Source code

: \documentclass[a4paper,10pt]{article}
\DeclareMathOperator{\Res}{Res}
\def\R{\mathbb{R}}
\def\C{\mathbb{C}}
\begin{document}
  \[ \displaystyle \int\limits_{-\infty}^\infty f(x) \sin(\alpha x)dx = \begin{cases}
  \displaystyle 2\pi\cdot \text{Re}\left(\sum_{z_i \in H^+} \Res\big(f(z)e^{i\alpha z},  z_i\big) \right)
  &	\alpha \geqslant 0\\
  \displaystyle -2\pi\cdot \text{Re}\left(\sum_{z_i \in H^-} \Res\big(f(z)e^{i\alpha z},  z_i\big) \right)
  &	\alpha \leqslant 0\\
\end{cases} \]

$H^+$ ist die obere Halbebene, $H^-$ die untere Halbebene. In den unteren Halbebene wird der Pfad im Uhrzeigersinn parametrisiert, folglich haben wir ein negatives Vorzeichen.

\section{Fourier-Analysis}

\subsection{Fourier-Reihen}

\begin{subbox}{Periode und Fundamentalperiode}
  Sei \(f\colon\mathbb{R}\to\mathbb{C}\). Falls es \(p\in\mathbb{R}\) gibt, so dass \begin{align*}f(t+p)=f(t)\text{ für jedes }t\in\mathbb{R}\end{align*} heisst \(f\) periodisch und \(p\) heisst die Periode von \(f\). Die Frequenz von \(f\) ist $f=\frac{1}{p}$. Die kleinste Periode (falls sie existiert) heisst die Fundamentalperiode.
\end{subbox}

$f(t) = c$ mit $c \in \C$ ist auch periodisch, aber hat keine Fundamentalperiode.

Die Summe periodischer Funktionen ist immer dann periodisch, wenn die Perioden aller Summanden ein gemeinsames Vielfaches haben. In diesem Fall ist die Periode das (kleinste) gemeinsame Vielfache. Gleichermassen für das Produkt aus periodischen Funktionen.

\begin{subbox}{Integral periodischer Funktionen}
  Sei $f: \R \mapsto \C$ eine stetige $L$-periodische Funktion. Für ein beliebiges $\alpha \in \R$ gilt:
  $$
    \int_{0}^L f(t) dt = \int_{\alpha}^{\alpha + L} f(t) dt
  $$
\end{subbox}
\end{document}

==================================================

* **Task item**
Copy out only the lines from the one containing "hat keine Fundamentalperiode." down to the last line of the material, keeping both ends.

* **Response area**
$f(t) = c$ mit $c \in \C$ ist auch periodisch, aber hat keine Fundamentalperiode.

Die Summe periodischer Funktionen ist immer dann periodisch, wenn die Perioden aller Summanden ein gemeinsames Vielfaches haben. In diesem Fall ist die Periode das (kleinste) gemeinsame Vielfache. Gleichermassen für das Produkt aus periodischen Funktionen.

\begin{subbox}{Integral periodischer Funktionen}
  Sei $f: \R \mapsto \C$ eine stetige $L$-periodische Funktion. Für ein beliebiges $\alpha \in \R$ gilt:
  $$
    \int_{0}^L f(t) dt = \int_{\alpha}^{\alpha + L} f(t) dt
  $$
\end{subbox}
\end{document}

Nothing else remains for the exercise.